César Raúl Ojeda Zubieta (born July 20, 1952) is a Mexican politician, member of the Party of the Democratic Revolution, previously member of the Institutional Revolutionary Party; is for third consecutive occasion, candidate of the PRD for Governor of Tabasco.

César Raúl Ojeda was born in Villahermosa, Tabasco. He studied political science at the National Autonomous University of Mexico and is a well-known businessman in the hotel industry. He began his political career inside the Institutional Revolutionary Party, serving in the LII Legislature of the Congress of Tabasco. That carried him as the candidate for Tabasco's 1st district to the LVI Legislature in 1994 then he was elected.

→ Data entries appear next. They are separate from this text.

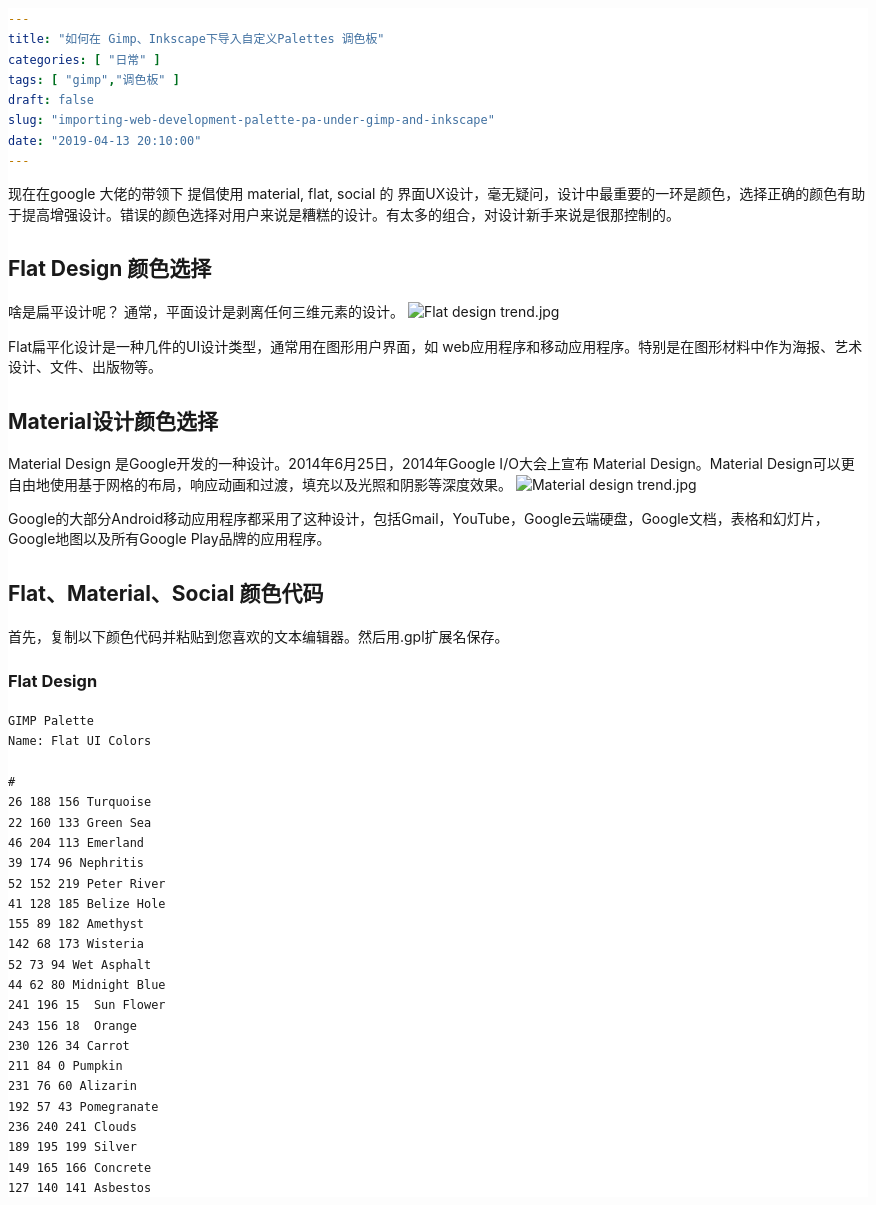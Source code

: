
 ```yaml
---
title: "如何在 Gimp、Inkscape下导入自定义Palettes 调色板"
categories: [ "日常" ]
tags: [ "gimp","调色板" ]
draft: false
slug: "importing-web-development-palette-pa-under-gimp-and-inkscape"
date: "2019-04-13 20:10:00"
---
```


现在在google 大佬的带领下 提倡使用 material, flat, social 的 界面UX设计，毫无疑问，设计中最重要的一环是颜色，选择正确的颜色有助于提高增强设计。错误的颜色选择对用户来说是糟糕的设计。有太多的组合，对设计新手来说是很那控制的。

## Flat Design 颜色选择
啥是扁平设计呢？ 通常，平面设计是剥离任何三维元素的设计。
![Flat design trend.jpg][1]

Flat扁平化设计是一种几件的UI设计类型，通常用在图形用户界面，如 web应用程序和移动应用程序。特别是在图形材料中作为海报、艺术设计、文件、出版物等。





## Material设计颜色选择
Material Design 是Google开发的一种设计。2014年6月25日，2014年Google I/O大会上宣布 Material Design。Material Design可以更自由地使用基于网格的布局，响应动画和过渡，填充以及光照和阴影等深度效果。
![Material design trend.jpg][2]

Google的大部分Android移动应用程序都采用了这种设计，包括Gmail，YouTube，Google云端硬盘，Google文档，表格和幻灯片，Google地图以及所有Google Play品牌的应用程序。

## Flat、Material、Social 颜色代码
首先，复制以下颜色代码并粘贴到您喜欢的文本编辑器。然后用.gpl扩展名保存。

### Flat Design
```
GIMP Palette
Name: Flat UI Colors

#
26 188 156 Turquoise
22 160 133 Green Sea
46 204 113 Emerland
39 174 96 Nephritis
52 152 219 Peter River
41 128 185 Belize Hole
155 89 182 Amethyst
142 68 173 Wisteria
52 73 94 Wet Asphalt
44 62 80 Midnight Blue
241 196 15  Sun Flower
243 156 18  Orange
230 126 34 Carrot
211 84 0 Pumpkin
231 76 60 Alizarin
192 57 43 Pomegranate
236 240 241 Clouds
189 195 199 Silver
149 165 166 Concrete
127 140 141 Asbestos
```


  [1]: https://imgs.gnux.cn/usr/uploads/2019/04/3972056631.jpg
  [2]: https://imgs.gnux.cn/usr/uploads/2019/04/3539555041.jpg
  [3]: https://imgs.gnux.cn/usr/uploads/2019/04/1855545493.png
  [4]: https://imgs.gnux.cn/usr/uploads/2019/04/2245303503.zip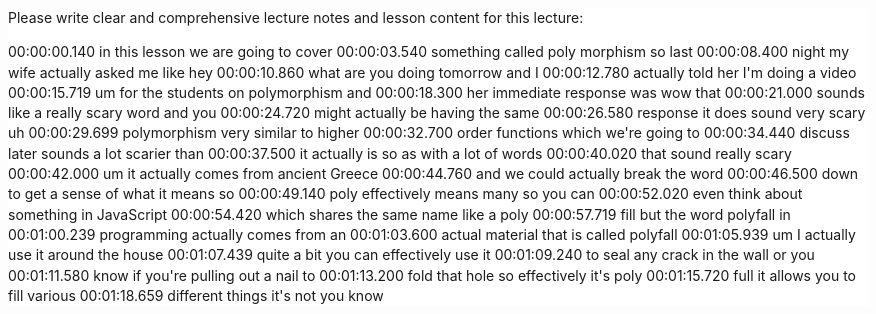 Please write clear and comprehensive lecture notes and lesson content for this lecture:

00:00:00.140
in this lesson we are going to cover
00:00:03.540
something called poly morphism so last
00:00:08.400
night my wife actually asked me like hey
00:00:10.860
what are you doing tomorrow and I
00:00:12.780
actually told her I'm doing a video
00:00:15.719
um for the students on polymorphism and
00:00:18.300
her immediate response was wow that
00:00:21.000
sounds like a really scary word and you
00:00:24.720
might actually be having the same
00:00:26.580
response it does sound very scary uh
00:00:29.699
polymorphism very similar to higher
00:00:32.700
order functions which we're going to
00:00:34.440
discuss later sounds a lot scarier than
00:00:37.500
it actually is so as with a lot of words
00:00:40.020
that sound really scary
00:00:42.000
um it actually comes from ancient Greece
00:00:44.760
and we could actually break the word
00:00:46.500
down to get a sense of what it means so
00:00:49.140
poly effectively means many so you can
00:00:52.020
even think about something in JavaScript
00:00:54.420
which shares the same name like a poly
00:00:57.719
fill but the word polyfall in
00:01:00.239
programming actually comes from an
00:01:03.600
actual material that is called polyfall
00:01:05.939
um I actually use it around the house
00:01:07.439
quite a bit you can effectively use it
00:01:09.240
to seal any crack in the wall or you
00:01:11.580
know if you're pulling out a nail to
00:01:13.200
fold that hole so effectively it's poly
00:01:15.720
full it allows you to fill various
00:01:18.659
different things it's not you know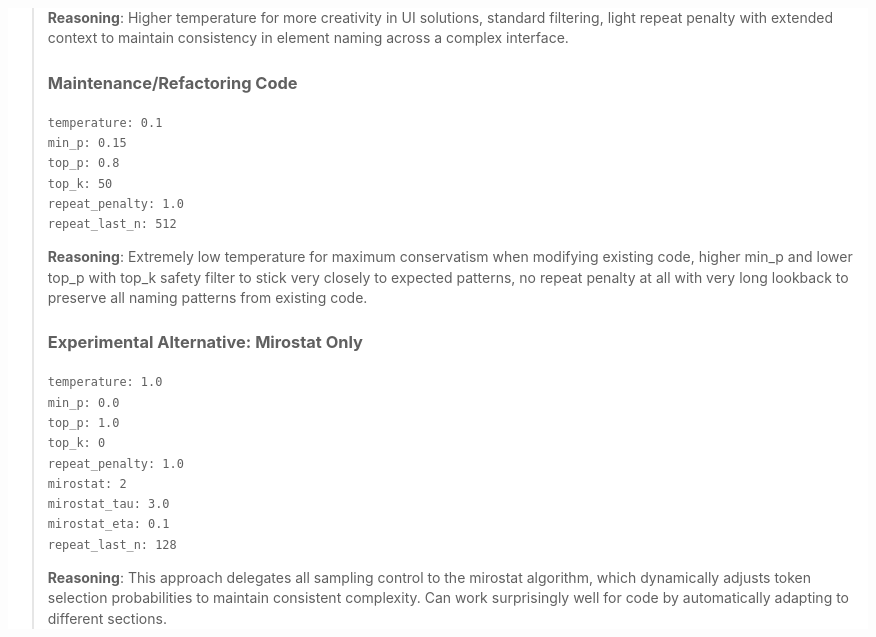 > **Reasoning**: Higher temperature for more creativity in UI solutions, standard filtering, light repeat penalty with extended context to maintain consistency in element naming across a complex interface.
>
> ### Maintenance/Refactoring Code
>
> ```plain
> temperature: 0.1
> min_p: 0.15
> top_p: 0.8
> top_k: 50
> repeat_penalty: 1.0
> repeat_last_n: 512
> ```
>
> **Reasoning**: Extremely low temperature for maximum conservatism when modifying existing code, higher min_p and lower top_p with top_k safety filter to stick very closely to expected patterns, no repeat penalty at all with very long lookback to preserve all naming patterns from existing code.
>
> ### Experimental Alternative: Mirostat Only
>
> ```plain
> temperature: 1.0
> min_p: 0.0
> top_p: 1.0
> top_k: 0
> repeat_penalty: 1.0
> mirostat: 2
> mirostat_tau: 3.0
> mirostat_eta: 0.1
> repeat_last_n: 128
> ```
>
> **Reasoning**: This approach delegates all sampling control to the mirostat algorithm, which dynamically adjusts token selection probabilities to maintain consistent complexity. Can work surprisingly well for code by automatically adapting to different sections.
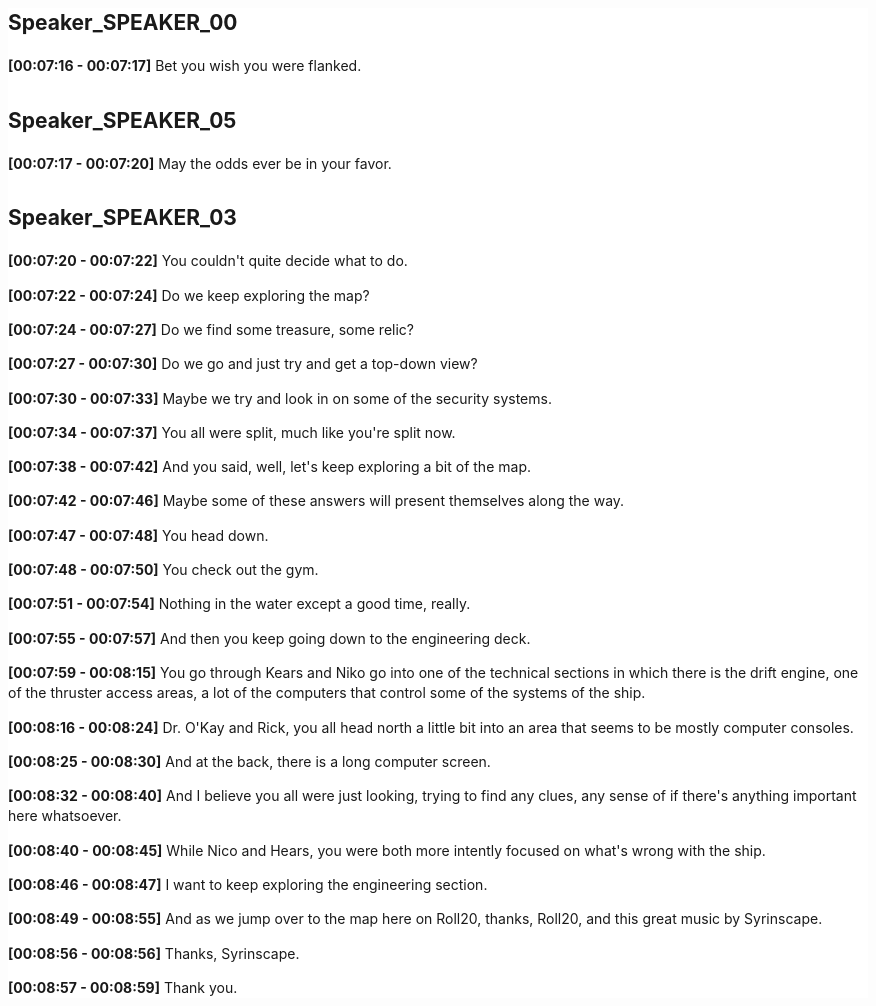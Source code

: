 
## Speaker_SPEAKER_00

**[00:07:16 - 00:07:17]** Bet you wish you were flanked.


## Speaker_SPEAKER_05

**[00:07:17 - 00:07:20]** May the odds ever be in your favor.


## Speaker_SPEAKER_03

**[00:07:20 - 00:07:22]** You couldn't quite decide what to do.

**[00:07:22 - 00:07:24]** Do we keep exploring the map?

**[00:07:24 - 00:07:27]** Do we find some treasure, some relic?

**[00:07:27 - 00:07:30]** Do we go and just try and get a top-down view?

**[00:07:30 - 00:07:33]** Maybe we try and look in on some of the security systems.

**[00:07:34 - 00:07:37]** You all were split, much like you're split now.

**[00:07:38 - 00:07:42]** And you said, well, let's keep exploring a bit of the map.

**[00:07:42 - 00:07:46]** Maybe some of these answers will present themselves along the way.

**[00:07:47 - 00:07:48]** You head down.

**[00:07:48 - 00:07:50]** You check out the gym.

**[00:07:51 - 00:07:54]** Nothing in the water except a good time, really.

**[00:07:55 - 00:07:57]** And then you keep going down to the engineering deck.

**[00:07:59 - 00:08:15]** You go through Kears and Niko go into one of the technical sections in which there is the drift engine, one of the thruster access areas, a lot of the computers that control some of the systems of the ship.

**[00:08:16 - 00:08:24]** Dr. O'Kay and Rick, you all head north a little bit into an area that seems to be mostly computer consoles.

**[00:08:25 - 00:08:30]** And at the back, there is a long computer screen.

**[00:08:32 - 00:08:40]** And I believe you all were just looking, trying to find any clues, any sense of if there's anything important here whatsoever.

**[00:08:40 - 00:08:45]** While Nico and Hears, you were both more intently focused on what's wrong with the ship.

**[00:08:46 - 00:08:47]** I want to keep exploring the engineering section.

**[00:08:49 - 00:08:55]** And as we jump over to the map here on Roll20, thanks, Roll20, and this great music by Syrinscape.

**[00:08:56 - 00:08:56]** Thanks, Syrinscape.

**[00:08:57 - 00:08:59]** Thank you.
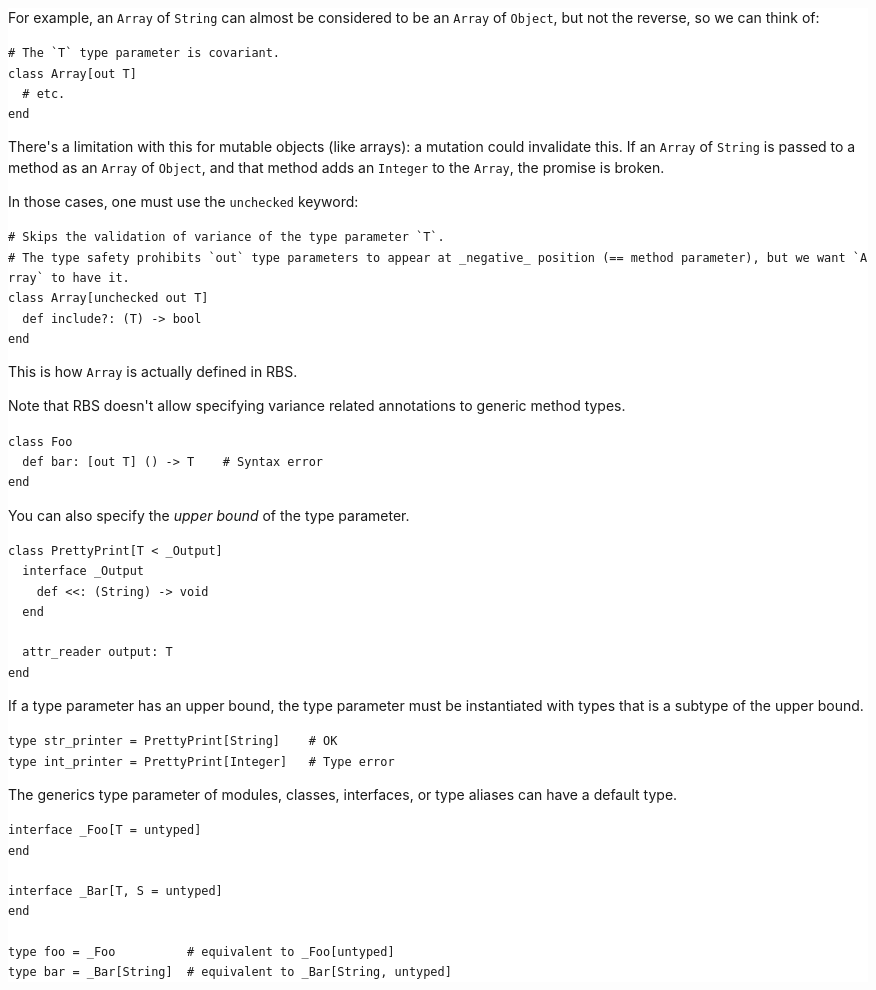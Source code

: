 For example, an `Array` of `String` can almost be considered to be an `Array` of `Object`, but not the reverse, so we can think of:

```rbs
# The `T` type parameter is covariant.
class Array[out T]
  # etc.
end
```

There's a limitation with this for mutable objects (like arrays): a mutation could invalidate this.
If an `Array` of `String` is passed to a method as an `Array` of `Object`, and that method adds an `Integer` to the `Array`, the promise is broken.

In those cases, one must use the `unchecked` keyword:

```rbs
# Skips the validation of variance of the type parameter `T`.
# The type safety prohibits `out` type parameters to appear at _negative_ position (== method parameter), but we want `Array` to have it.
class Array[unchecked out T]
  def include?: (T) -> bool
end
```

This is how `Array` is actually defined in RBS.

Note that RBS doesn't allow specifying variance related annotations to generic method types.

```rbs
class Foo
  def bar: [out T] () -> T    # Syntax error
end
```

You can also specify the _upper bound_ of the type parameter.

```rbs
class PrettyPrint[T < _Output]
  interface _Output
    def <<: (String) -> void
  end

  attr_reader output: T
end
```

If a type parameter has an upper bound, the type parameter must be instantiated with types that is a subtype of the upper bound.

```rbs
type str_printer = PrettyPrint[String]    # OK
type int_printer = PrettyPrint[Integer]   # Type error
```

The generics type parameter of modules, classes, interfaces, or type aliases can have a default type.

```rbs
interface _Foo[T = untyped]
end

interface _Bar[T, S = untyped]
end

type foo = _Foo          # equivalent to _Foo[untyped]
type bar = _Bar[String]  # equivalent to _Bar[String, untyped]
```
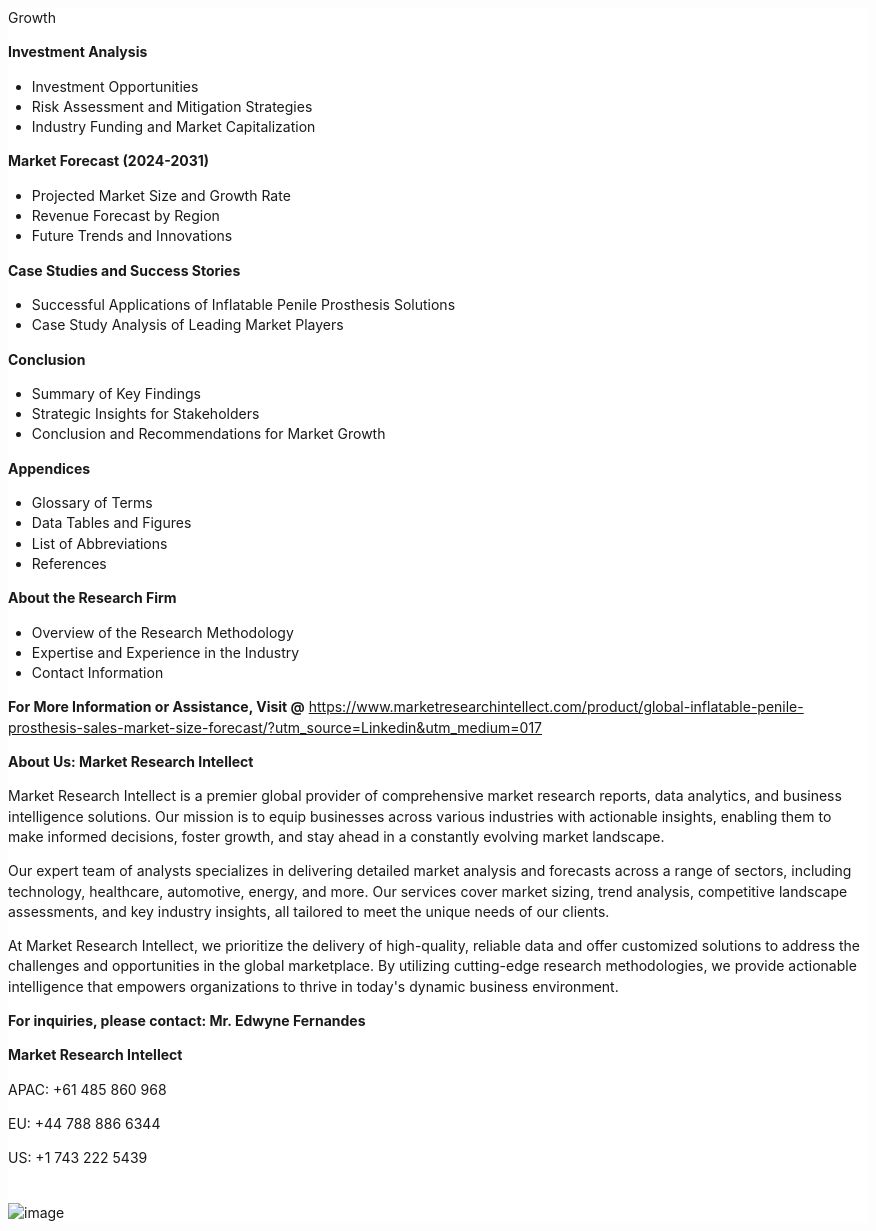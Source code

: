 Growth</li></ul><p><strong>Investment Analysis</strong></p><ul><li>Investment Opportunities</li><li>Risk Assessment and Mitigation Strategies</li><li>Industry Funding and Market Capitalization</li></ul><p><strong>Market Forecast (2024-2031)</strong></p><ul><li>Projected Market Size and Growth Rate</li><li>Revenue Forecast by Region</li><li>Future Trends and Innovations</li></ul><p><strong>Case Studies and Success Stories</strong></p><ul><li>Successful Applications of Inflatable Penile Prosthesis  Solutions</li><li>Case Study Analysis of Leading Market Players</li></ul><p><strong>Conclusion</strong></p><ul><li>Summary of Key Findings</li><li>Strategic Insights for Stakeholders</li><li>Conclusion and Recommendations for Market Growth</li></ul><p><strong>Appendices</strong></p><ul><li>Glossary of Terms</li><li>Data Tables and Figures</li><li>List of Abbreviations</li><li>References</li></ul><p><strong>About the Research Firm</strong></p><ul><li>Overview of the Research Methodology</li><li>Expertise and Experience in the Industry</li><li>Contact Information</li></ul></div><div class="article-main__content" data-test-id="publishing-text-block"><p><span class="font-[700]"><strong>For More Information or Assistance, Visit @</strong>&nbsp;<a href="https://www.marketresearchintellect.com/product/global-inflatable-penile-prosthesis-sales-market-size-forecast/?utm_source=Linkedin&utm_medium=017">https://www.marketresearchintellect.com/product/global-inflatable-penile-prosthesis-sales-market-size-forecast/?utm_source=Linkedin&utm_medium=017</a></span></p><p><strong>About Us: Market Research Intellect</strong></p><p>Market Research Intellect is a premier global provider of comprehensive market research reports, data analytics, and business intelligence solutions. Our mission is to equip businesses across various industries with actionable insights, enabling them to make informed decisions, foster growth, and stay ahead in a constantly evolving market landscape.</p><p>Our expert team of analysts specializes in delivering detailed market analysis and forecasts across a range of sectors, including technology, healthcare, automotive, energy, and more. Our services cover market sizing, trend analysis, competitive landscape assessments, and key industry insights, all tailored to meet the unique needs of our clients.</p><p>At Market Research Intellect, we prioritize the delivery of high-quality, reliable data and offer customized solutions to address the challenges and opportunities in the global marketplace. By utilizing cutting-edge research methodologies, we provide actionable intelligence that empowers organizations to thrive in today's dynamic business environment.</p><p><strong>For inquiries, please contact: Mr. Edwyne Fernandes</strong></p><p><strong>Market Research Intellect</strong></p><p>APAC: +61 485 860 968</p><p>EU: +44 788 886 6344</p><p>US: +1 743 222 5439</p></div><div class="article-main__content" data-test-id="publishing-text-block">&nbsp;</div>
![image](https://github.com/user-attachments/assets/89bce18c-17b5-4984-bb40-a662479ef68b)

In 2000 the PRD nominated him as their candidate for governor, after he left the PRI with the supposed insurance that he would be the candidate of the PRD to the governorship, Andrés Manuel López Obrador, to decide to compete for the Government of the Federal District, in these elections was faced for first you see that PRI candidate Manuel Andrade Díaz, the elections gave the triumph to Andrade, the Federal Electoral Tribunal resolved the annulment of the elections that to consider that the government state headline by Roberto Madrazo Pintado had favored illegally to Andrade, the elections were repeated with the same candidates and Ojeda again was defeated, although the accused again that PRI candidate of fraud.

According to results of the Electoral Institute of the State of Tabasco, not winner of this electoral process resulted, nevertheless, itself informed of the results of the election before the Federal Electoral Tribunal, that on December 27, 2006 emitted its resolution, declaring 7 polling stations annulled, but ratifying the triumph of Andrés Granier Melo, to declare that the Coalition for the Good of All managed to show the irregularities that had denounced.